Geert Wilders: participou na campanha. E disse: “A América está a viver exactamente a mesma situação que a União Europeia: uma enorme desconexão entre a elite e o povo. A crescente influência da imigração e a incerteza económica induziram uma necessidade de protecção enorme nas pessoas, mas a velha classe dirigente vive num outro planeta e nem sequer tem ideia daquilo que as pessoas pedem”. Todo um programa!
Também Matteo Salvini, líder da “Lega Nord”, esteve com Trump na campanha: “Go, Donald, go!”. Depois, Nigel Farage, recebido na Trump Tower. Nos USA, o Ku, Klux, Klan anima-se e reergue-se. David Duke viaja até ao centro do espaço público. Stephen K. Bannon, ultra, vai integrar a equipa do Presidente. Em França, Marine Le Pen está em alta nas sondagens, poderá ir à segunda volta e mesmo vencer as eleições presidenciais. Em Itália, Matteo Renzi está em sérias dificuldades por causa do referendo Constitucional (radical alteração da natureza do Senado e fim das Províncias) que irá ter lugar no dia 4 de Dezembro.
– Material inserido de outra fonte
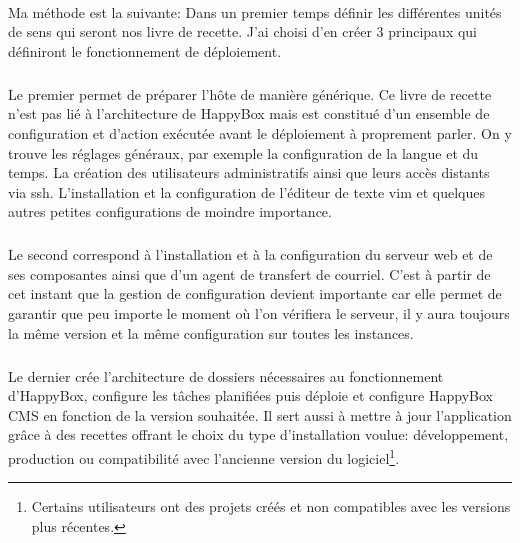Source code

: \documentclass[11pt, a4paper ]{article}
\begin{document}
\begin{spacing}{1.5}
\paragraph{}
Ma méthode est la suivante: Dans un premier temps définir les différentes unités de sens qui seront nos livre de recette. J'ai choisi d'en créer 3 principaux qui définiront le fonctionnement de déploiement.
\subparagraph{}
Le premier permet de préparer l’hôte de manière générique. Ce livre de recette n'est pas lié à l'architecture de HappyBox mais est constitué d'un ensemble de configuration et d'action exécutée avant le déploiement à proprement parler. On y trouve les réglages généraux, par exemple la configuration de la langue et du temps. La création des utilisateurs administratifs ainsi que leurs accès distants via ssh. L'installation et la configuration de l’éditeur de texte vim et quelques autres petites configurations de moindre importance.
\subparagraph{}
Le second correspond à l'installation et à la configuration du serveur web et de ses composantes ainsi que d'un agent de transfert de courriel. C'est à partir de cet instant que la gestion de configuration devient importante car elle permet de garantir que peu importe le moment où l'on vérifiera le serveur, il y aura toujours la même version et la même configuration sur toutes les instances.
\subparagraph{}
Le dernier crée l'architecture de dossiers nécessaires au fonctionnement d'HappyBox, configure les tâches planifiées puis déploie et configure HappyBox CMS en fonction de la version souhaitée. Il sert aussi à mettre à jour l'application grâce à des recettes offrant le choix du type d'installation voulue: développement, production ou compatibilité avec l'ancienne version du logiciel\footnote{Certains utilisateurs ont des projets créés et non compatibles avec les versions plus récentes.}.

\end{spacing}
\end{document}
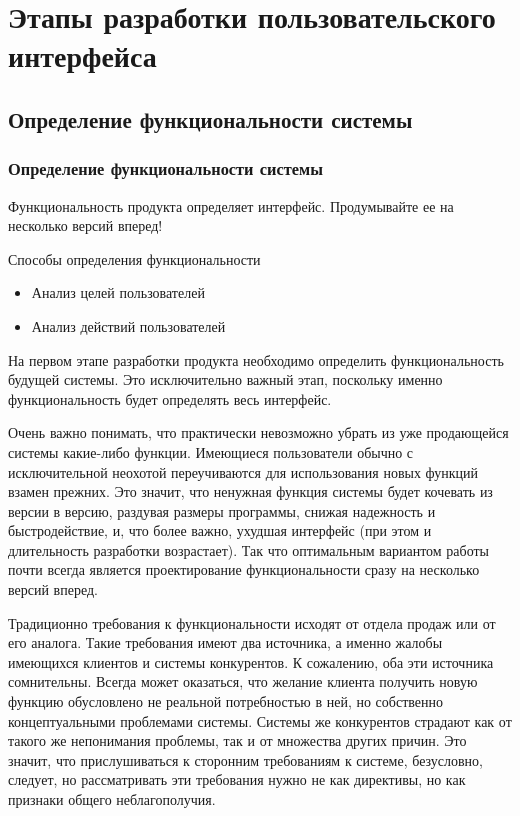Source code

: \documentclass{../industrial-development}
\begin{document}
\section{Этапы разработки пользовательского интерфейса}

\subsection{Определение функциональности системы}

\begin{frame} \frametitle{Определение функциональности системы}

  \begin{block}{}
     Функциональность продукта определяет интерфейс. Продумывайте ее  на несколько версий вперед!
  \end{block}
  
  \begin{block}{Способы определения функциональности}
    \begin{itemize}
    \item Анализ целей пользователей
    \item Анализ действий пользователей
    \end{itemize}
  \end{block}
\end{frame}

\lecturenotes

На первом этапе разработки продукта необходимо определить функциональность будущей системы. Это исключительно важный этап, поскольку именно функциональность будет определять весь интерфейс.

Очень важно понимать, что практически невозможно убрать из уже продающейся системы какие-либо функции. Имеющиеся пользователи обычно с исключительной неохотой переучиваются для использования новых функций взамен прежних. Это значит, что ненужная функция системы будет кочевать из версии в версию, раздувая размеры программы, снижая надежность и быстродействие, и, что более важно, ухудшая интерфейс (при этом и длительность разработки возрастает). Так что оптимальным вариантом работы почти всегда является проектирование функциональности сразу на несколько версий вперед.

Традиционно требования к функциональности исходят от отдела продаж или от его аналога. Такие требования имеют два источника, а именно жалобы имеющихся клиентов и системы конкурентов. К сожалению, оба эти источника сомнительны. Всегда может оказаться, что желание клиента получить новую функцию обусловлено не реальной потребностью в ней, но собственно концептуальными проблемами системы. Системы же конкурентов страдают как от такого же непонимания проблемы, так и от множества других причин. Это значит, что прислушиваться к сторонним требованиям к системе, безусловно, следует, но рассматривать эти требования нужно не как директивы, но как признаки общего неблагополучия.
\end{document}
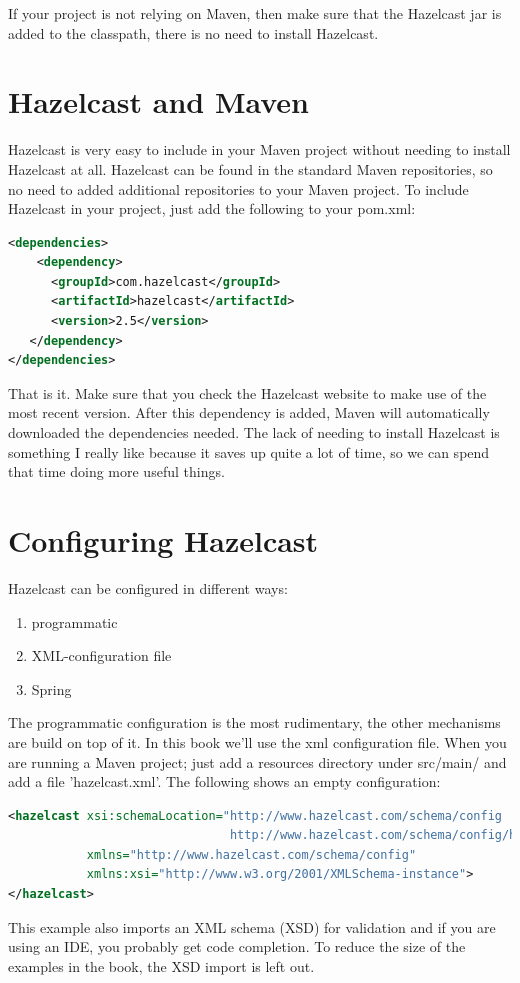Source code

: If your project is not relying on Maven, then make sure that the Hazelcast jar is added to the classpath, there is no need to install Hazelcast.

\section{Hazelcast and Maven}
Hazelcast is very easy to include in your Maven project without needing to install Hazelcast at all. Hazelcast can be found in the standard Maven repositories, so no need to added additional repositories to your Maven project. To include Hazelcast in your project, just add the following to your pom.xml:
\begin{lstlisting}[language=xml]
<dependencies>	
    <dependency>
      <groupId>com.hazelcast</groupId>
      <artifactId>hazelcast</artifactId>
      <version>2.5</version>
   </dependency>
</dependencies>
\end{lstlisting}
That is it. Make sure that you check the Hazelcast website to make use of the most recent version. After this dependency is added, Maven will automatically downloaded the dependencies needed. The lack of needing to install Hazelcast is something I really like because it saves up quite a lot of time, so we can spend that time doing more useful things.

\section{Configuring Hazelcast}
Hazelcast can be configured in different ways:
\begin{enumerate}
\item programmatic
\item XML-configuration file
\item Spring
\end{enumerate}
The programmatic configuration is the most rudimentary, the other mechanisms are build on top of it. In this book we'll use the xml configuration file. When you are running a Maven project; just add a resources directory under src/main/ and add a file 'hazelcast.xml'. The following shows an empty configuration:
\begin{lstlisting}[language=xml]
<hazelcast xsi:schemaLocation="http://www.hazelcast.com/schema/config
                               http://www.hazelcast.com/schema/config/hazelcast-config-2.5.xsd"
           xmlns="http://www.hazelcast.com/schema/config"
           xmlns:xsi="http://www.w3.org/2001/XMLSchema-instance">
</hazelcast>
\end{lstlisting}
This example also imports an XML schema (XSD) for validation and if you are using an IDE, you probably get code completion. To reduce the size of the examples in the book, the XSD import is left out.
O alarme já tocou nos principais meios de comunicação, “Financial Times”, “Wall Street Journal”, “New York Times”, que vêem nisso um perigo para a União. O “Movimento5Stelle” está do lado do “Não” e se houver uma derrota de Renzi isso representará mais uma etapa ganha para a meta das legislativas previstas para 2018 (se não houver antecipação) e talvez para um novo referendo, desta vez sobre a permanência de Itália no EURO. O M5S não é seguramente um partido de extrema-direita, mas é um movimento populista de inspiração carismática e defensor da democracia (digital) directa. Tem vindo a agitar a bandeira do referendo sobre a moeda única.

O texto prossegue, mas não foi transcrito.